• _Exercise aim_: In the entries that follow, which lines hold the string "every"? List them.

• _Data for the task_:

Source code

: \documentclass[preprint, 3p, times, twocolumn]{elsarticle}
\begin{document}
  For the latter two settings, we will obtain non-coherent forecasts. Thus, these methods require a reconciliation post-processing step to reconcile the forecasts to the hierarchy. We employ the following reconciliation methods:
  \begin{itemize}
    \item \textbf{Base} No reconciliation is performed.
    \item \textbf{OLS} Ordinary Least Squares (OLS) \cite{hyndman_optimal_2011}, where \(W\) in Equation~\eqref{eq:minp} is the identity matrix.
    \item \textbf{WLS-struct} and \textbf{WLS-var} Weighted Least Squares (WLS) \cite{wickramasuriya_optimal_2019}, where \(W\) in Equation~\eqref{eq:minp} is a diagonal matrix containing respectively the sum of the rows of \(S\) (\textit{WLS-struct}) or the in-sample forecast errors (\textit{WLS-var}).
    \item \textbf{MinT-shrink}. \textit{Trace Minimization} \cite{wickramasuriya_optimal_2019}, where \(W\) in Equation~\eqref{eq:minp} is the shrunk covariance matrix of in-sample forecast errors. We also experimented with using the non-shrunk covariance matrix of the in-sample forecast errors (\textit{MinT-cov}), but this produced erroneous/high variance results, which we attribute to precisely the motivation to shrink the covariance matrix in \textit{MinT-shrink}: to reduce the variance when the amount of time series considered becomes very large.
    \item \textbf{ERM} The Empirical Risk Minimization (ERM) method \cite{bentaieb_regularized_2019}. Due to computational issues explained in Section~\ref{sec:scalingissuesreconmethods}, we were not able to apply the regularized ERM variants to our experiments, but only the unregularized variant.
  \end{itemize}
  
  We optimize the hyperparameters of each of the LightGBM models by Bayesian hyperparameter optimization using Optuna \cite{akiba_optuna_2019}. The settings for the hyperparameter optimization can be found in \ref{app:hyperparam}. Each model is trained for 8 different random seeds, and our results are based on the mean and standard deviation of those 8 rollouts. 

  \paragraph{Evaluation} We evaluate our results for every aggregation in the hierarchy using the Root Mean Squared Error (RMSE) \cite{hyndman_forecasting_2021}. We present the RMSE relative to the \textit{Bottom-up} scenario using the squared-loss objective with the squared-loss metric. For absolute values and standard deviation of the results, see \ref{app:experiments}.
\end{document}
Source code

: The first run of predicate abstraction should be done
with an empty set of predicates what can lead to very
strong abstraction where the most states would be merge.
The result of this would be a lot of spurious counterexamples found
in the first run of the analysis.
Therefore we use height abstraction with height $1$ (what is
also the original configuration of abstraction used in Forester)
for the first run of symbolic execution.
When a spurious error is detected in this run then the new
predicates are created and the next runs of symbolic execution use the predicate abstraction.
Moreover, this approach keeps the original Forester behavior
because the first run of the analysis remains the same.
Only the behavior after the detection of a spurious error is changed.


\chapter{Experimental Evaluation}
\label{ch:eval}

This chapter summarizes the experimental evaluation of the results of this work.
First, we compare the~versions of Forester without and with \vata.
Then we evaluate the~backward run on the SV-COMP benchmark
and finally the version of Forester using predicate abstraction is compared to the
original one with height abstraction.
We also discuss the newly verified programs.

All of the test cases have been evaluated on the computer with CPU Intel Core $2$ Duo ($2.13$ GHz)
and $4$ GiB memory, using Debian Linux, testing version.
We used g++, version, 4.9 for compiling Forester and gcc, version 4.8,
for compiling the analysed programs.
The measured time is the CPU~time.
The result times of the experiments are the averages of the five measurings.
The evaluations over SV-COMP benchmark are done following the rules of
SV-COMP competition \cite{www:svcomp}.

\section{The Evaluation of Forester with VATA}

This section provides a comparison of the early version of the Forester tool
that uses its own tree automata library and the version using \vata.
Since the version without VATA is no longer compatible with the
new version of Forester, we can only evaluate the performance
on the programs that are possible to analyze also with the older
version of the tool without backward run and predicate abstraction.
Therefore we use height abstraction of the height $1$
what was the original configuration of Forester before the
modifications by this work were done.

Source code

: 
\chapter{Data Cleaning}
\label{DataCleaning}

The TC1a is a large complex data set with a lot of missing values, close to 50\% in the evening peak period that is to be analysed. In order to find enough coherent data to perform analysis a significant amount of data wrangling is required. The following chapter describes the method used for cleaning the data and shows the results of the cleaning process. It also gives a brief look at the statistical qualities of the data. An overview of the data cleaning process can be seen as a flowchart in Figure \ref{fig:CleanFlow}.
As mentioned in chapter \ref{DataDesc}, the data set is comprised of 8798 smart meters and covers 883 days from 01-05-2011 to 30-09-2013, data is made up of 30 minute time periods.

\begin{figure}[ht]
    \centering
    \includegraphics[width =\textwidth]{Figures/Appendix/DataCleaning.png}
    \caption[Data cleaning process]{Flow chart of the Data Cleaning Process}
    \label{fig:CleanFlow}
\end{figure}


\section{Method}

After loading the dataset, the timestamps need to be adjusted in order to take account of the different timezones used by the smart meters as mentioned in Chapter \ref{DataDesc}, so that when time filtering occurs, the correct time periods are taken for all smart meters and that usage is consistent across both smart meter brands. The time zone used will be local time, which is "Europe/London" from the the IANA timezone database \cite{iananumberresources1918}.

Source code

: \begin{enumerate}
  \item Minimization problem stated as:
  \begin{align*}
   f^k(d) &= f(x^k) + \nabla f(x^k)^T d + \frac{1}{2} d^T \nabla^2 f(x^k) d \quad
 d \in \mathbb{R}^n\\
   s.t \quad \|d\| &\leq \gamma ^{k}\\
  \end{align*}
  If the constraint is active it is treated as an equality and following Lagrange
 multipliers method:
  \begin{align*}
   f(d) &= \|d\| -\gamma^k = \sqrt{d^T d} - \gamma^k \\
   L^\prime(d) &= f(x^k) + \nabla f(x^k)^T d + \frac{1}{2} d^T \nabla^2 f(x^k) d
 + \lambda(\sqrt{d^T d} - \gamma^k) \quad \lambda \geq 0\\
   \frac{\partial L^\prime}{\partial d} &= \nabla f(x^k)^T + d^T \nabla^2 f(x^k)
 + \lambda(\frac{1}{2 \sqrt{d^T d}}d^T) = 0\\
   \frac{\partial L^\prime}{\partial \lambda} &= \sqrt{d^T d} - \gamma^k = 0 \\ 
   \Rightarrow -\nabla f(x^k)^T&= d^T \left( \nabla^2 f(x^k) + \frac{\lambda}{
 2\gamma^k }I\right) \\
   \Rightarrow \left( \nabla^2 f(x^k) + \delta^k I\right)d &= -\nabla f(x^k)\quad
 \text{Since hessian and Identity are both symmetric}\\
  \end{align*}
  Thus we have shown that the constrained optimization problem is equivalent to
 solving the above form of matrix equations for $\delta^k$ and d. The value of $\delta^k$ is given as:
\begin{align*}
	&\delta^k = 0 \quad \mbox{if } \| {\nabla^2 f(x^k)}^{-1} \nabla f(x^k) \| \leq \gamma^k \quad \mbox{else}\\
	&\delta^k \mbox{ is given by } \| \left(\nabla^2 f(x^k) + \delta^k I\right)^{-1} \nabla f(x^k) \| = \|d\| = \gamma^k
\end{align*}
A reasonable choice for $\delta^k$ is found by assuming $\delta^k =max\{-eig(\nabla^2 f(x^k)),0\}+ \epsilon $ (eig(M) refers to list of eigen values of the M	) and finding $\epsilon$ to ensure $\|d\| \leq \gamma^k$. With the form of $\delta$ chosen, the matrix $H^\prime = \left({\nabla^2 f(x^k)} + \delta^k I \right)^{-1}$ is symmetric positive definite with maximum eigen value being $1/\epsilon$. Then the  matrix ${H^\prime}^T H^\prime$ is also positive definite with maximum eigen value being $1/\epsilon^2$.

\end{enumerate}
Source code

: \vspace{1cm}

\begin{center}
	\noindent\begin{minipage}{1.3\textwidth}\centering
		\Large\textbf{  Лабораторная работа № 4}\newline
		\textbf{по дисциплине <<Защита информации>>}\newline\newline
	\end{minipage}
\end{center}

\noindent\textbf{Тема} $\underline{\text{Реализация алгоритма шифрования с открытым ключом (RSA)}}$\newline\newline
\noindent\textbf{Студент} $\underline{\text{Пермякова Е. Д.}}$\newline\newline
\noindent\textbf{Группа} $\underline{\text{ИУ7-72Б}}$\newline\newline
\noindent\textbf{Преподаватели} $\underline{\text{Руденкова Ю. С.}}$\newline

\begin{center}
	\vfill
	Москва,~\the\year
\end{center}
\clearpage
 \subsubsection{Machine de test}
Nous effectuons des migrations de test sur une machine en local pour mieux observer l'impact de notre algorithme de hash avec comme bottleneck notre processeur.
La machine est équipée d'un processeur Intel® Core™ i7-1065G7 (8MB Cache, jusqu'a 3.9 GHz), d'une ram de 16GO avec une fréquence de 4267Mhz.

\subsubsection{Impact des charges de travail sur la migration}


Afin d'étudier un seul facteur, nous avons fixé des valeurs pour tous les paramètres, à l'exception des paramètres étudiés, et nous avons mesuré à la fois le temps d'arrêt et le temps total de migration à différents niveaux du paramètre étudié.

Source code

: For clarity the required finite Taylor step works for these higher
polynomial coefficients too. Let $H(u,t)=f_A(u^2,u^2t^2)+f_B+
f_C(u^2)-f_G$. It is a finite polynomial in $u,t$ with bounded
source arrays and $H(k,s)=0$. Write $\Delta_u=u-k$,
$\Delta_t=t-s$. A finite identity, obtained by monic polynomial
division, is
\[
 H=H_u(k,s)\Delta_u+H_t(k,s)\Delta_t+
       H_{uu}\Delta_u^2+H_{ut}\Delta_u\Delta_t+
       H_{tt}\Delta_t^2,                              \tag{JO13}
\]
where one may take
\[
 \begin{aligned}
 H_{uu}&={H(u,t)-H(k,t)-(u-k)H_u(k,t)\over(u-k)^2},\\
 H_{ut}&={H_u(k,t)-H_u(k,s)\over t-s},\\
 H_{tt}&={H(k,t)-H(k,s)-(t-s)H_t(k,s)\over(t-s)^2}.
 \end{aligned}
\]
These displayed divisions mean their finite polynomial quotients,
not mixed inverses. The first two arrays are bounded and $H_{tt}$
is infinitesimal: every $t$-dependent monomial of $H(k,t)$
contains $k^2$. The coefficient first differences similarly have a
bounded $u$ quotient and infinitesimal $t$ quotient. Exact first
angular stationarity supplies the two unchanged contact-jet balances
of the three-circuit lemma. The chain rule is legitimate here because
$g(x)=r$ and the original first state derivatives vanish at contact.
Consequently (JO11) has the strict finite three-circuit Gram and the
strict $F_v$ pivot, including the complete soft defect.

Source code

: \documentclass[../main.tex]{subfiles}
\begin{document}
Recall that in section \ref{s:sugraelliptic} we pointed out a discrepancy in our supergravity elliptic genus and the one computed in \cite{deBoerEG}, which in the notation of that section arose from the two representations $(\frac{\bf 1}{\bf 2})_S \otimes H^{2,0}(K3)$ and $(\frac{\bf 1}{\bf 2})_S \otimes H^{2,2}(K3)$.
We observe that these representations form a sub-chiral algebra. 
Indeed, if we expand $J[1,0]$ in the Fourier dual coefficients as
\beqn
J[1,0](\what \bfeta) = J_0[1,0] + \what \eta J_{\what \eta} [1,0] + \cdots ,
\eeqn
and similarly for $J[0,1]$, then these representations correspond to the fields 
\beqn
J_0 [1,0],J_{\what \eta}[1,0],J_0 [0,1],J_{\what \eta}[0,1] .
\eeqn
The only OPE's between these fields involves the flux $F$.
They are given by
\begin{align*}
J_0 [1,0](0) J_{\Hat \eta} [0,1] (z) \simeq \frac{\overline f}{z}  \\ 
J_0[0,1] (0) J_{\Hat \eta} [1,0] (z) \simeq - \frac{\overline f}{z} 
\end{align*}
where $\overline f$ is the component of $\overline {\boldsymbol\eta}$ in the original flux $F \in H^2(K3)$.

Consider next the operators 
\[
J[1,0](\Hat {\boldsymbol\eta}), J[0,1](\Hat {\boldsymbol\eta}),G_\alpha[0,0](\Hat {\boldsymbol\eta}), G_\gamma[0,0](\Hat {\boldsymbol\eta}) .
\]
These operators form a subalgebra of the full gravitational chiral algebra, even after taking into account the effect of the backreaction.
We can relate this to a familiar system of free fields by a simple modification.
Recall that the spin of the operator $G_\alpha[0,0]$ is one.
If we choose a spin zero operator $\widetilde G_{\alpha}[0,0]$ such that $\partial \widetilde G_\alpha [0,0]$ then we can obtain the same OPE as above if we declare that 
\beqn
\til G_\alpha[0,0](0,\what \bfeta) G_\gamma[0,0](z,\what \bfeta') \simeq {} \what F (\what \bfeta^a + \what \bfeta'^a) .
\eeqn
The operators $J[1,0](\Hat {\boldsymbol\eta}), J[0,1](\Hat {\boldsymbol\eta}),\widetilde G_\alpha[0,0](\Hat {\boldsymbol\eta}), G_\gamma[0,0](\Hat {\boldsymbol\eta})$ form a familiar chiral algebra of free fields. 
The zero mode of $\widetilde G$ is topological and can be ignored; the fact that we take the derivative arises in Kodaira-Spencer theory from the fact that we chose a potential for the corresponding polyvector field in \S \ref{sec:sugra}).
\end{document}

• _Completed task_:
  \paragraph{Evaluation} We evaluate our results for every aggregation in the hierarchy using the Root Mean Squared Error (RMSE) \cite{hyndman_forecasting_2021}. We present the RMSE relative to the \textit{Bottom-up} scenario using the squared-loss objective with the squared-loss metric. For absolute values and standard deviation of the results, see \ref{app:experiments}.
is infinitesimal: every $t$-dependent monomial of $H(k,t)$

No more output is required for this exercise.